The sp function re-composes a Spatial object from a table, it auto-detects the topology by the matching column names:

  • SpatialPolygons: object_, branch_, island_, order_
  • SpatialLines: object_, branch_, order_
  • SpatialPoints: object_
  • SpatialMultiPoints: object_, branch_

After quite a lot of experimentation the long-form single table of all coordinates, with object, branch, island-status, and order provides the best middle-ground for transferring between different representations of Spatial data. Tables are always based on the “tibble” since it’s a much better data frame.

The sptable function creates the table of coordinates with identifiers for object and branch, which is understood by sptable<- to “fortify” and sp for the reverse.

The long-form table may seem like soup, but it’s not meant to be seen for normal use. It’s very easy to dump this to databases, or to ask spatial databases for this form. There are other more normalized multi-table approaches as well - this is just a powerful lowest common denominator.

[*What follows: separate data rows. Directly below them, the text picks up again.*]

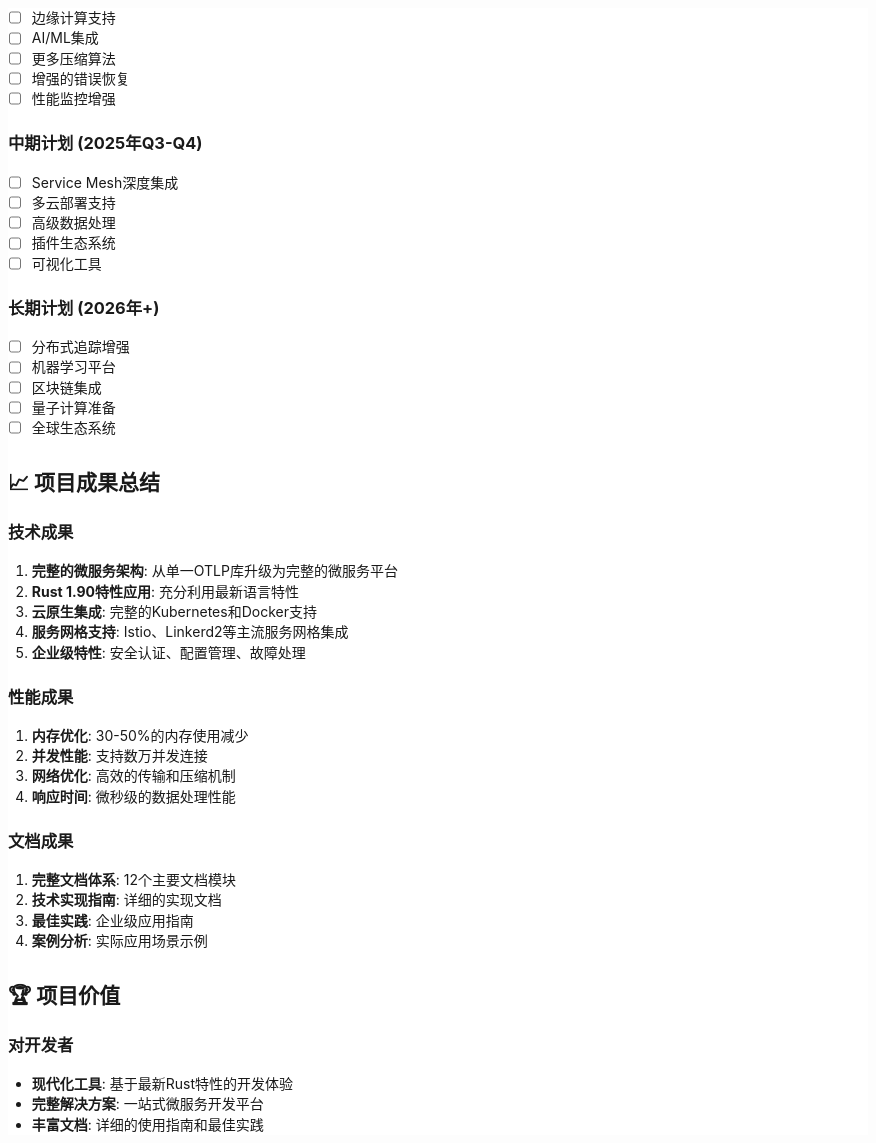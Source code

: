 - [ ] 边缘计算支持
- [ ] AI/ML集成
- [ ] 更多压缩算法
- [ ] 增强的错误恢复
- [ ] 性能监控增强

### 中期计划 (2025年Q3-Q4)

- [ ] Service Mesh深度集成
- [ ] 多云部署支持
- [ ] 高级数据处理
- [ ] 插件生态系统
- [ ] 可视化工具

### 长期计划 (2026年+)

- [ ] 分布式追踪增强
- [ ] 机器学习平台
- [ ] 区块链集成
- [ ] 量子计算准备
- [ ] 全球生态系统

## 📈 项目成果总结

### 技术成果

1. **完整的微服务架构**: 从单一OTLP库升级为完整的微服务平台
2. **Rust 1.90特性应用**: 充分利用最新语言特性
3. **云原生集成**: 完整的Kubernetes和Docker支持
4. **服务网格支持**: Istio、Linkerd2等主流服务网格集成
5. **企业级特性**: 安全认证、配置管理、故障处理

### 性能成果

1. **内存优化**: 30-50%的内存使用减少
2. **并发性能**: 支持数万并发连接
3. **网络优化**: 高效的传输和压缩机制
4. **响应时间**: 微秒级的数据处理性能

### 文档成果

1. **完整文档体系**: 12个主要文档模块
2. **技术实现指南**: 详细的实现文档
3. **最佳实践**: 企业级应用指南
4. **案例分析**: 实际应用场景示例

## 🏆 项目价值

### 对开发者

- **现代化工具**: 基于最新Rust特性的开发体验
- **完整解决方案**: 一站式微服务开发平台
- **丰富文档**: 详细的使用指南和最佳实践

We can tidy this up by encoding the geometry data into a geometry-column, into nested data frames, or by normalizing to tables that store only one kind of data, or with recursive data structures such as lists of matrices. Each of these has strengths and weaknesses. Ultimately I want this to evolve into a fully-fledged set of tools for representing spatial/topological data in R, but still by leveraging existing code whereever possible.

Why do this?

I want these things, and spbabel is the right compromise for where to start:

  • flexibility in the number and type/s of attribute stored as “coordinates”, x, y, lon, lat, z, time, temperature, etc.
  • ability to store attributes on parts (!) i.e. the state is the object, the county is the part
  • shared vertices
  • ability to store points, lines and areas together, sharing topology where appropriate
  • provide a flexible basis for conversion between other formats.
  • flexibility and ease of use
  • integration with database engines and other systems
  • integration with D3 via htmlwidgets, with shiny, and with gggeom ggvis or similar
  • data-flow with dplyr piping as the engine behind a D3 web interface

Flexibility in attributes generally is the key to breaking out of traditional GIS constraints that don’t allow clear continuous / discrete distinctions, or time-varying objects/events, 3D/4D geometry, or clarity on topology versus geometry. When everything is tables this becomes natural, and we can build structures like link-relations between tables that transfer data only when required.

The ability to use Manifold System seamlessly with R is a particular long-term goal, and this will be best done(TM) via dplyr “back-ending”.

A more general approach to this is started here: https://github.com/hypertidy/silicate/

The decomposition and rebuild process of sf objects is now better thought out here: https://github.com/mdsumner/gibble and is core to the operation of silicate.


Please note that this project is released with a Contributor Code of Conduct. By participating in this project you agree to abide by its terms.